In the Eastern Province, Chipata General Hospital has been working in partnership with NHS Highlands since early 2014. The objective of their current HPS project is to empower communities to address mental issues through an improved understanding of mental ill health and how to provide a safe and supportive environment. Communications lead, Pearson Moyo and professional lead, Marron Mugala, introduced us to the hospital staff who are volunteering to deliver messages on mental health in 20 communities around Chipata. We participated in one of the mental health education sessions organised by the volunteers and I found that the community members were very active in the discussion and their answers reflected their awareness of how to deal with mental health issues. At the end of the session, they even told us that they hope this project would be extended to other communities in the region so that volunteers could continue to raise awareness on mental health.

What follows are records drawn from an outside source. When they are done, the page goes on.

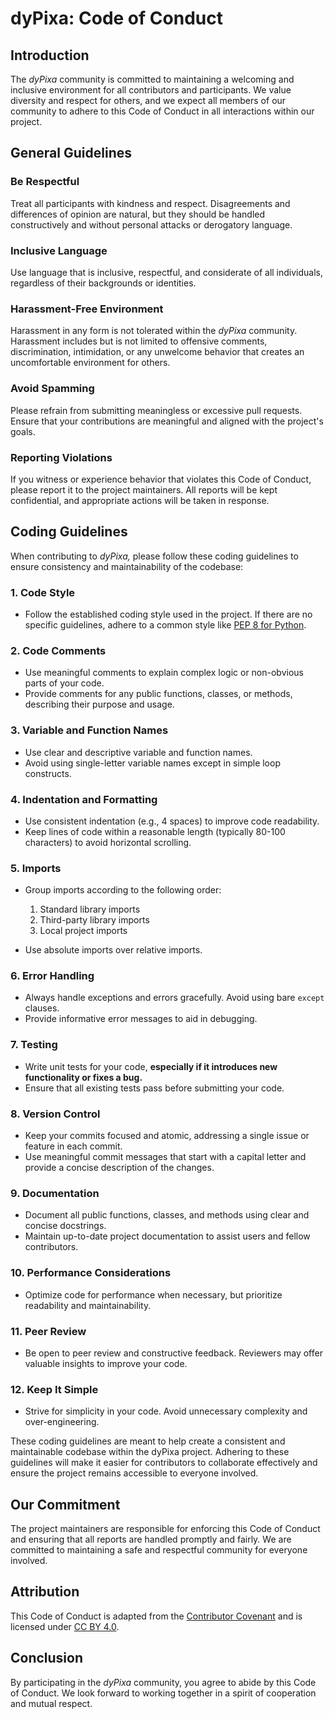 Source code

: # **dyPixa:** Code of Conduct

## Introduction

The _dyPixa_ community is committed to maintaining a welcoming and inclusive environment for all contributors and participants. We value diversity and respect for others, and we expect all members of our community to adhere to this Code of Conduct in all interactions within our project.

## General Guidelines

### Be Respectful

Treat all participants with kindness and respect. Disagreements and differences of opinion are natural, but they should be handled constructively and without personal attacks or derogatory language.

### Inclusive Language

Use language that is inclusive, respectful, and considerate of all individuals, regardless of their backgrounds or identities.

### Harassment-Free Environment

Harassment in any form is not tolerated within the _dyPixa_ community. Harassment includes but is not limited to offensive comments, discrimination, intimidation, or any unwelcome behavior that creates an uncomfortable environment for others.

### Avoid Spamming

Please refrain from submitting meaningless or excessive pull requests. Ensure that your contributions are meaningful and aligned with the project's goals.

### Reporting Violations

If you witness or experience behavior that violates this Code of Conduct, please report it to the project maintainers. All reports will be kept confidential, and appropriate actions will be taken in response.


## Coding Guidelines

When contributing to _dyPixa,_ please follow these coding guidelines to ensure consistency and maintainability of the codebase:

### 1. Code Style

- Follow the established coding style used in the project. If there are no specific guidelines, adhere to a common style like [PEP 8 for Python](https://peps.python.org/pep-0008/).

### 2. Code Comments

- Use meaningful comments to explain complex logic or non-obvious parts of your code.
- Provide comments for any public functions, classes, or methods, describing their purpose and usage.

### 3. Variable and Function Names

- Use clear and descriptive variable and function names.
- Avoid using single-letter variable names except in simple loop constructs.

### 4. Indentation and Formatting

- Use consistent indentation (e.g., 4 spaces) to improve code readability.
- Keep lines of code within a reasonable length (typically 80-100 characters) to avoid horizontal scrolling.

### 5. Imports

- Group imports according to the following order:
  1. Standard library imports
  2. Third-party library imports
  3. Local project imports

- Use absolute imports over relative imports.

### 6. Error Handling

- Always handle exceptions and errors gracefully. Avoid using bare `except` clauses.
- Provide informative error messages to aid in debugging.

### 7. Testing

- Write unit tests for your code, **especially if it introduces new functionality or fixes a bug.**
- Ensure that all existing tests pass before submitting your code.

### 8. Version Control

- Keep your commits focused and atomic, addressing a single issue or feature in each commit.
- Use meaningful commit messages that start with a capital letter and provide a concise description of the changes.

### 9. Documentation

- Document all public functions, classes, and methods using clear and concise docstrings.
- Maintain up-to-date project documentation to assist users and fellow contributors.

### 10. Performance Considerations

- Optimize code for performance when necessary, but prioritize readability and maintainability.

### 11. Peer Review

- Be open to peer review and constructive feedback. Reviewers may offer valuable insights to improve your code.

### 12. Keep It Simple

- Strive for simplicity in your code. Avoid unnecessary complexity and over-engineering.

These coding guidelines are meant to help create a consistent and maintainable codebase within the dyPixa project. Adhering to these guidelines will make it easier for contributors to collaborate effectively and ensure the project remains accessible to everyone involved.



## Our Commitment

The project maintainers are responsible for enforcing this Code of Conduct and ensuring that all reports are handled promptly and fairly. We are committed to maintaining a safe and respectful community for everyone involved.

## Attribution

This Code of Conduct is adapted from the [Contributor Covenant](https://www.contributor-covenant.org/version/2/0/code_of_conduct.html) and is licensed under [CC BY 4.0](https://creativecommons.org/licenses/by/4.0/).

## Conclusion

By participating in the _dyPixa_ community, you agree to abide by this Code of Conduct. We look forward to working together in a spirit of cooperation and mutual respect.
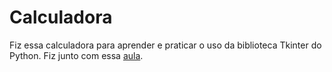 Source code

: # Calculadora

Fiz essa calculadora para aprender e praticar o uso da biblioteca Tkinter do Python. Fiz junto com essa [aula](https://youtu.be/YXPyB4XeYLA?t=2331). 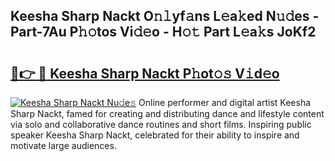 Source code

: ## Keesha Sharp Nackt O𝚗𝚕yf𝚊ns L𝚎a𝚔ed N𝚞𝚍es - Part-7Au P𝚑𝚘tos Vi𝚍𝚎o - H𝚘𝚝 Part L𝚎a𝚔s JoKf2

# <h2><a href="http://kfeanov.oniu.top/?m=Keesha+Sharp+Nackt">🔗👉 🔴 Keesha Sharp Nackt P𝚑ot𝚘𝚜 V𝚒d𝚎o</a></h2>

[![Keesha Sharp Nackt Nu𝚍e𝚜](https://i.imgur.com/0qMVB7G.gif)](http://kfeanov.oniu.top/?m=Keesha+Sharp+Nackt)
Online performer and digital artist Keesha Sharp Nackt, famed for creating and distributing dance and lifestyle content via solo and collaborative dance routines and short films. Inspiring public speaker Keesha Sharp Nackt, celebrated for their ability to inspire and motivate large audiences.  

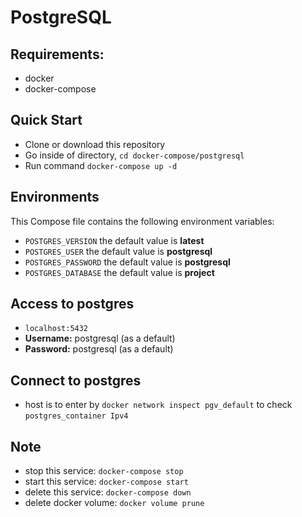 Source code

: # PostgreSQL

## Requirements:
- docker
- docker-compose

## Quick Start
- Clone or download this repository
- Go inside of directory, `cd docker-compose/postgresql`
- Run command `docker-compose up -d`

## Environments
This Compose file contains the following environment variables:

- `POSTGRES_VERSION` the default value is **latest**
- `POSTGRES_USER` the default value is **postgresql**
- `POSTGRES_PASSWORD` the default value is **postgresql**
- `POSTGRES_DATABASE` the default value is **project**

## Access to postgres
- `localhost:5432`
- **Username:** postgresql (as a default)
- **Password:** postgresql (as a default)

## Connect to postgres
- host is to enter by `docker network inspect pgv_default` to check `postgres_container Ipv4`

## Note
- stop this service: `docker-compose stop`
- start this service: `docker-compose start`
- delete this service: `docker-compose down`
- delete docker volume: `docker volume prune`
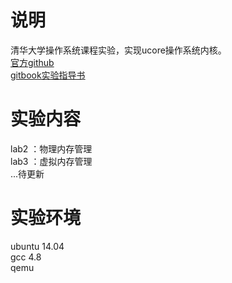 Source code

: # 说明
清华大学操作系统课程实验，实现ucore操作系统内核。  
[官方github](https://github.com/chyyuu/os_kernel_lab/tree/master)  
[gitbook实验指导书](https://chyyuu.gitbooks.io/ucore_os_docs/content/)

# 实验内容
lab2 ：物理内存管理  
lab3 ：虚拟内存管理  
...待更新

# 实验环境
ubuntu 14.04  
gcc 4.8  
qemu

The volunteers come from different specialities and wards across the hospital and some of them live nearby or in the communities themselves. As such, I had the feeling that the entire hospital was mobilizing itself for this project and that this could raise the profile of psychiatry and mental health as a speciality with the hospital.

After every project we visited, I felt a real sense of commitment of those engaged, from the UK volunteers delivering training to hospital staff to health workers volunteering their time to drive the projects forward. All have the ambition to expand their work at regional or national level, despite the challenging environment and obstacles they face along the way. On a number of occasions, projects mentioned the lack of resources and workload, hospital budget cuts that are putting a clear strain on already over-stretched services and health workforce.

On a personal level, this visit has broadened my understanding of health partnership work on the ground. It has also inspired me and my colleagues to think more deeply about how THET can support health partnerships working in the same geographical area to collaborate with each other and how this can enable them to become stronger catalysts for change at national level. In light of this visit and others to come, my team and I are discussing how we can support partnerships to connect with each other and deepen their influence and impact.